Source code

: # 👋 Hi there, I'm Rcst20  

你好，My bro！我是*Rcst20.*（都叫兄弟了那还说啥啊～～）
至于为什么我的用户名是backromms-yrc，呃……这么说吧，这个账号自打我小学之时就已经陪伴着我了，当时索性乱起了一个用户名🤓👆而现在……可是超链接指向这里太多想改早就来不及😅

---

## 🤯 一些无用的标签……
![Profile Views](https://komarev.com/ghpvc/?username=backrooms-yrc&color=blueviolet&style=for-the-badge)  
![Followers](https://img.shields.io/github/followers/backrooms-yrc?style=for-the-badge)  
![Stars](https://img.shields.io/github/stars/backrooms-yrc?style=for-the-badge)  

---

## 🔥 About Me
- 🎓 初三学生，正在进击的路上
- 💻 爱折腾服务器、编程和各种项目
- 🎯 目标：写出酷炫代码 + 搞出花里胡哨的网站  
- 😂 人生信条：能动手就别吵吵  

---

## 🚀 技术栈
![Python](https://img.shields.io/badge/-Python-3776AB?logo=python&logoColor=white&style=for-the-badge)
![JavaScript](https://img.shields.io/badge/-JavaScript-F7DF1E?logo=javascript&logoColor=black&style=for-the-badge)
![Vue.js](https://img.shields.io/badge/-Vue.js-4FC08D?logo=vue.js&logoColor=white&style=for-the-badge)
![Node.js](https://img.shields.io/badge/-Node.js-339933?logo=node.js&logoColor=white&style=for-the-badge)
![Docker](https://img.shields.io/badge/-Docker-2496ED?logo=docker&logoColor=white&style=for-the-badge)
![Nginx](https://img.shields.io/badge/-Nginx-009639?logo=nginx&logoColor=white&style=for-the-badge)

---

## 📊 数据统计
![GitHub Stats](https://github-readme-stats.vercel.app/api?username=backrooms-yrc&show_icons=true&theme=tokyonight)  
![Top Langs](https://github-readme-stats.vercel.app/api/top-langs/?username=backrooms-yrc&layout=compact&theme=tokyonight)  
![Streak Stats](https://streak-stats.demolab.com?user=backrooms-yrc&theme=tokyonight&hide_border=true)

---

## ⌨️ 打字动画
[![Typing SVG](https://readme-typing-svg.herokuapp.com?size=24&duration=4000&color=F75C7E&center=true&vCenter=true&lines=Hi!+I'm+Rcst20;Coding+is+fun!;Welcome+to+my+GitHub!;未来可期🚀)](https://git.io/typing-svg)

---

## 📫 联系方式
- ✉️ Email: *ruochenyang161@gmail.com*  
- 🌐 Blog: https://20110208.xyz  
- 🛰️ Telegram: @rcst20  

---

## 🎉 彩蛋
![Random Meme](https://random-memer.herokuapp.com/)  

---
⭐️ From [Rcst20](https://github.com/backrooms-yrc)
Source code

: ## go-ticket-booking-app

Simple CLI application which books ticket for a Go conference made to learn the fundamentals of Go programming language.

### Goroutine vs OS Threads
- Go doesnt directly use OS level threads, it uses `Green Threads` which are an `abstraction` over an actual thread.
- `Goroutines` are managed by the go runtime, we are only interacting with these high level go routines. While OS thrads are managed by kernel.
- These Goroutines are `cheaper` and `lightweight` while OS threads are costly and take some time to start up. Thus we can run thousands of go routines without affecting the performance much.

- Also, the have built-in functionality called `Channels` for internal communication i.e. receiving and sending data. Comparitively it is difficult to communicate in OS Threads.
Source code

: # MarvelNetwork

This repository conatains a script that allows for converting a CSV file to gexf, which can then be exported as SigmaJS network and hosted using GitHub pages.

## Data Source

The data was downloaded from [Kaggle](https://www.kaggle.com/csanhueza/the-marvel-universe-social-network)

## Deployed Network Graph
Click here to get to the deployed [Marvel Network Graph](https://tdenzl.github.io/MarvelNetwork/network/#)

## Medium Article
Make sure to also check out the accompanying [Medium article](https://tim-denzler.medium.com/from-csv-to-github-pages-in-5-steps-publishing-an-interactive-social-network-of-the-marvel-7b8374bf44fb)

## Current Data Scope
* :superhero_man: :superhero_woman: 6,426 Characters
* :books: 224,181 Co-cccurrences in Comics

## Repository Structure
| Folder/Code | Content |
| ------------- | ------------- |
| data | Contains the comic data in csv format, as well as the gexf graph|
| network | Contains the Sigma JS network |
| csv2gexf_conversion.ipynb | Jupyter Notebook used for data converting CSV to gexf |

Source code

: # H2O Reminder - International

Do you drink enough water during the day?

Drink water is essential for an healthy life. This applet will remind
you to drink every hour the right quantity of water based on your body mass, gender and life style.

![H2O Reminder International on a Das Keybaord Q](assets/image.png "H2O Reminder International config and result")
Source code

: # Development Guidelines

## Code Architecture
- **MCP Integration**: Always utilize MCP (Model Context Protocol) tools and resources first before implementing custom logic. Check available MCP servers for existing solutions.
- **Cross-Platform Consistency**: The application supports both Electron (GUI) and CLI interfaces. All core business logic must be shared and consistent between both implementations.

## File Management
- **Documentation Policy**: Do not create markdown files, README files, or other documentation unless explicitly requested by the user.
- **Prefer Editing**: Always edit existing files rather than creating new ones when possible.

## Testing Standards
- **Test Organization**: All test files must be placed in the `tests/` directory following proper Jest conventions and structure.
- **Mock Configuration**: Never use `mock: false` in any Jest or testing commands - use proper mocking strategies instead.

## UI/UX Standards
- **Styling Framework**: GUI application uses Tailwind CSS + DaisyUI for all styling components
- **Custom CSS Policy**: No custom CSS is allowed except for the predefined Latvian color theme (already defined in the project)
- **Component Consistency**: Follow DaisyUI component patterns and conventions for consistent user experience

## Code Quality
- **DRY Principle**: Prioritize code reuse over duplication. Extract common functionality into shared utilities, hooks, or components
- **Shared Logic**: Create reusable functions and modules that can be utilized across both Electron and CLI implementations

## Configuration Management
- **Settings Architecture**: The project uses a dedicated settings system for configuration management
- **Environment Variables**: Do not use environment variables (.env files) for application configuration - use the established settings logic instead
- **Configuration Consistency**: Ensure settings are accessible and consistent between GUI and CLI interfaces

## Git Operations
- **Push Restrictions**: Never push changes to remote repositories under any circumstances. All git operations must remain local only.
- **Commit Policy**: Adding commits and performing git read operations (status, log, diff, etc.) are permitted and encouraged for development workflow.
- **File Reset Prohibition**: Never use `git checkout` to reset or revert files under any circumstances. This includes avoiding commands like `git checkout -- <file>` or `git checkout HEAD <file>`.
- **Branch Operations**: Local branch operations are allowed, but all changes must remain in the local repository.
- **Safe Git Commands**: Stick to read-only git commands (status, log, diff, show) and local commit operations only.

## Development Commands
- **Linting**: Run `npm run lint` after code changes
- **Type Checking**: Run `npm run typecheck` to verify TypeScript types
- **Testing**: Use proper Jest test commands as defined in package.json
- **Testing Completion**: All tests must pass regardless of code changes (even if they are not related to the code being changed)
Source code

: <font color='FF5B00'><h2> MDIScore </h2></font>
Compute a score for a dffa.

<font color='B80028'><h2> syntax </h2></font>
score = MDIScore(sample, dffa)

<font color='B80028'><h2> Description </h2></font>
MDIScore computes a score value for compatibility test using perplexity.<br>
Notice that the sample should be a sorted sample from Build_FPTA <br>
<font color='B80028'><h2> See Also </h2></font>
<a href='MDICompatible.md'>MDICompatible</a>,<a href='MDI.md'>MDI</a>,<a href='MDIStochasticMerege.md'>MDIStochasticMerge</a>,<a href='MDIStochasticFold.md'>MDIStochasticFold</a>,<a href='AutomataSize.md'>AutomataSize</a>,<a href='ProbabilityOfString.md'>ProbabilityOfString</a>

-- -- --

▶ Problem to work on:
In the listing above, locate the line with "Do you drink enough water during the day?" and the line with "## File Management", then extract exactly those lines and every line between them, and nothing more.

▶ Completed exercise:
Do you drink enough water during the day?

Drink water is essential for an healthy life. This applet will remind
you to drink every hour the right quantity of water based on your body mass, gender and life style.

![H2O Reminder International on a Das Keybaord Q](assets/image.png "H2O Reminder International config and result")
Source code

: # Development Guidelines

## Code Architecture
- **MCP Integration**: Always utilize MCP (Model Context Protocol) tools and resources first before implementing custom logic. Check available MCP servers for existing solutions.
- **Cross-Platform Consistency**: The application supports both Electron (GUI) and CLI interfaces. All core business logic must be shared and consistent between both implementations.

## File Management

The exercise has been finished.